La Turquie perd donc ainsi d’un seul coup les trois quarts de son territoire européen ; il ne lui reste que des provinces pauvres, peu fertiles et peu peuplées qu’il lui sera impossible de gouverner, et plus impossible encore de défendre. Constantinople ne communiquera plus avec la Thessalie et l’Albanie que par une route d’étapes qui traversera la Bulgarie, soustraite à l’autorité du sultan. Comme les nouvelles frontières stipulées en faveur de la Servie et du Monténégro arrivent presque à se toucher, l’Albanie ne communiquera, à son tour, avec la Bosnie et l’Herzégovine qu’à travers le territoire monténégrin ou le territoire serbe, à moins qu’on ne réussisse à établir une route en suivant la crête des montagnes qui sépareront les deux nouveaux états, route qui demeurerait du reste à la merci des anciens vassaux du sultan.

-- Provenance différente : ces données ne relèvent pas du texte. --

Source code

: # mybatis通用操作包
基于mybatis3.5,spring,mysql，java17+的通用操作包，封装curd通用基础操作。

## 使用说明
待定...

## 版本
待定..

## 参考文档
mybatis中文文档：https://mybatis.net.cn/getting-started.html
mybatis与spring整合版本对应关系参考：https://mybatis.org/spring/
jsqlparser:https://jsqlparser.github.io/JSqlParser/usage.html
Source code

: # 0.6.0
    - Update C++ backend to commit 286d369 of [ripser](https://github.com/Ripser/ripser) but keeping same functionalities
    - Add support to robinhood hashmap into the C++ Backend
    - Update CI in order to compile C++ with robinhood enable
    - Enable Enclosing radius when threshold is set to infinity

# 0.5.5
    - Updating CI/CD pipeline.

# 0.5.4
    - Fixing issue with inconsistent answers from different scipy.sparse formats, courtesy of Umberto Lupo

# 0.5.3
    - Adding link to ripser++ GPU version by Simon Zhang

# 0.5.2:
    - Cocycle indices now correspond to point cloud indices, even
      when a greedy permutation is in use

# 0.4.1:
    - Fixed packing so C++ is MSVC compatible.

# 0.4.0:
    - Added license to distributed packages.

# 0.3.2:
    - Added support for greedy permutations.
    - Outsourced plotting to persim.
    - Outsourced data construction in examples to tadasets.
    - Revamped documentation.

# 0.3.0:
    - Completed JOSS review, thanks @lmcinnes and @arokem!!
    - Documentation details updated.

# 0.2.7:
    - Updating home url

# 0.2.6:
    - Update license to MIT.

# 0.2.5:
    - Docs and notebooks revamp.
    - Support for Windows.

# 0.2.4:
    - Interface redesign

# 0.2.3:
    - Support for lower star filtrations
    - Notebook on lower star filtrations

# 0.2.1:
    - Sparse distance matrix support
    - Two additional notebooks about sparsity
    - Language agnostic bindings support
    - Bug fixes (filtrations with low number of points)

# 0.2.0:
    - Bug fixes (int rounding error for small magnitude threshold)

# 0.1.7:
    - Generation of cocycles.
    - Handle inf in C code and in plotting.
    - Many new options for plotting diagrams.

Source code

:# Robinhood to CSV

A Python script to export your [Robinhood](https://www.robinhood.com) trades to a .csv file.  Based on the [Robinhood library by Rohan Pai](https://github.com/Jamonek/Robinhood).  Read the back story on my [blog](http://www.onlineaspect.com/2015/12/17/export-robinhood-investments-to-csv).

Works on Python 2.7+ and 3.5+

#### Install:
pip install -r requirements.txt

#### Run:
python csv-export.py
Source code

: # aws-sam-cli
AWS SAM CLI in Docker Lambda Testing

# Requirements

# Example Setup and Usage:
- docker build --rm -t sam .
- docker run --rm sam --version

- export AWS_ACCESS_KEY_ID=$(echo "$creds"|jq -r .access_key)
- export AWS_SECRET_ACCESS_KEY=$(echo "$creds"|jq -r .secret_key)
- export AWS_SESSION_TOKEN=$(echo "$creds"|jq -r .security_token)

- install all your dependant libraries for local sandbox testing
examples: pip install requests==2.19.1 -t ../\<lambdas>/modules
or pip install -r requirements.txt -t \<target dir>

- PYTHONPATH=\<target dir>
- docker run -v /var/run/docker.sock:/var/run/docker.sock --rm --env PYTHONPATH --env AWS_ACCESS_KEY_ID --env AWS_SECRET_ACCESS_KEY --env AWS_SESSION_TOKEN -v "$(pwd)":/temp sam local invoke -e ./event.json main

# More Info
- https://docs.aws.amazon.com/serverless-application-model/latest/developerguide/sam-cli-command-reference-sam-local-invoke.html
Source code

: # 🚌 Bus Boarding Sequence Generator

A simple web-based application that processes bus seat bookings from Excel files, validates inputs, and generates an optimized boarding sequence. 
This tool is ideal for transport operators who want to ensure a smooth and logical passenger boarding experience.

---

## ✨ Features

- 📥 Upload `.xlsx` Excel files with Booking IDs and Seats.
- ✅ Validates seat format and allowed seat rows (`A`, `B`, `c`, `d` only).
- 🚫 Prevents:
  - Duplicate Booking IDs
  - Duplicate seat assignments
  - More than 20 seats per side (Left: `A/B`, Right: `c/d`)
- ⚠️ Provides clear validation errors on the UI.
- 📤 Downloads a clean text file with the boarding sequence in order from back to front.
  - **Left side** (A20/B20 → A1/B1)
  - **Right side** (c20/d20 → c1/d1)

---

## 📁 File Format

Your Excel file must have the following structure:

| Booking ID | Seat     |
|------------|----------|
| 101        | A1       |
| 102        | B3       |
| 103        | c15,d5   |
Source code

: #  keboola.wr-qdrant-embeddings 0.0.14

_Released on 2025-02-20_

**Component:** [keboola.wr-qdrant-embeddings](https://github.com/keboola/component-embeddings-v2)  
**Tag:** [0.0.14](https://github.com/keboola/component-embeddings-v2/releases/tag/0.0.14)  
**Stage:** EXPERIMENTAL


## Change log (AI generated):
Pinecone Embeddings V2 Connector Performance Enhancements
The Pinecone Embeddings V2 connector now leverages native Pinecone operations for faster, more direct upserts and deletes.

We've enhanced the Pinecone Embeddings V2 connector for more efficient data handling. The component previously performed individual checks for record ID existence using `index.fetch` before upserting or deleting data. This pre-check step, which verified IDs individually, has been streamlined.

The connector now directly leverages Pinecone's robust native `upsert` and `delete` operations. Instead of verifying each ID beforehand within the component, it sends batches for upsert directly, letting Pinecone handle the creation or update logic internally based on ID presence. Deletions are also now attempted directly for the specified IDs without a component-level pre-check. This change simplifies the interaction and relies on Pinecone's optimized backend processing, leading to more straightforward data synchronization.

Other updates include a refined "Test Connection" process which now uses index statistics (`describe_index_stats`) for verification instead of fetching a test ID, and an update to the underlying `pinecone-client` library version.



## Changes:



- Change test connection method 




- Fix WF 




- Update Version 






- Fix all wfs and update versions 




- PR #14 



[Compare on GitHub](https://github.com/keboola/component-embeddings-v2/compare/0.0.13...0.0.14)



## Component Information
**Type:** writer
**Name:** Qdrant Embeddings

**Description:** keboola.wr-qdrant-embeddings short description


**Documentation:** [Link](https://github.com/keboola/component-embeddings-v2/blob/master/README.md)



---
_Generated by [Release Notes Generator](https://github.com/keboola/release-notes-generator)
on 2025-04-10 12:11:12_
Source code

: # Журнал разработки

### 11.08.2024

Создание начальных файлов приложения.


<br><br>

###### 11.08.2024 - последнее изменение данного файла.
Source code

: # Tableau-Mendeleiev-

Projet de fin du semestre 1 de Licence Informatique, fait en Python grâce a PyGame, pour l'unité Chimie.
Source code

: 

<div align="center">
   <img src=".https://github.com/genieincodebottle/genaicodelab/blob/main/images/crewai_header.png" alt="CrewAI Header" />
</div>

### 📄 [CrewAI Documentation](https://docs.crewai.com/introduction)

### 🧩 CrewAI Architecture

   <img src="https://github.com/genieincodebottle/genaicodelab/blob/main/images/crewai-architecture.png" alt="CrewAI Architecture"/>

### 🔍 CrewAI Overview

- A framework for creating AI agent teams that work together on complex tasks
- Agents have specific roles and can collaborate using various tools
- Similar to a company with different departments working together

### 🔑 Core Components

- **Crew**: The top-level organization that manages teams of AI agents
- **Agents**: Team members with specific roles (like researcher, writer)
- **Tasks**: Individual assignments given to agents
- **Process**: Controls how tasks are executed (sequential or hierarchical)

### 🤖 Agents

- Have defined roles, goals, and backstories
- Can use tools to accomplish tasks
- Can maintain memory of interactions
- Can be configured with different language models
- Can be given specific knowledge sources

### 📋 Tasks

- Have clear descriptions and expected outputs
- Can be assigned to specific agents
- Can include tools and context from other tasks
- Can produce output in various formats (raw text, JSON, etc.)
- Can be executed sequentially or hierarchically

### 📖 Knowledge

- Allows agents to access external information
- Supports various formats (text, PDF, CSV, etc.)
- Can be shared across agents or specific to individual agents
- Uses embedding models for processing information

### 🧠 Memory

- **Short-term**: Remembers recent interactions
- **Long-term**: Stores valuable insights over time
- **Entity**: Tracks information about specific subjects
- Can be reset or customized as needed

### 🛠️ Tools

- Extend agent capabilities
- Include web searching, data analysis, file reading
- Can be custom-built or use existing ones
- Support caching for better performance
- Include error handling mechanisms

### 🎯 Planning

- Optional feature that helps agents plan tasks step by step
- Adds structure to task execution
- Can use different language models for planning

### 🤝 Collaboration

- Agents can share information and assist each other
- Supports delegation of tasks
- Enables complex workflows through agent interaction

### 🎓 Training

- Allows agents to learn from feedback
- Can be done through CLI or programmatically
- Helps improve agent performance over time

Si cette délimitation monstrueuse devenait définitive, la Turquie d’Europe resterait divisée en trois tronçons séparés les uns des autres et n’ayant de communication indépendante que par mer. Qu’une révolte vînt à éclater dans une province, les mouvemens des troupes turques seraient subordonnés au bon vouloir de quelqu’une des nouvelles principautés, peut-être de celle qui aurait fomenté l’insurrection ou qui espérerait en profiter, et toute répression pourrait être rendue impossible. On peut donc dire, sans être taxé d’exagération, que l’extension donnée à la future principauté bulgare a eu pour objet de préparer et même de rendre inévitable à bref délai le complet effacement de la domination musulmane en Europe.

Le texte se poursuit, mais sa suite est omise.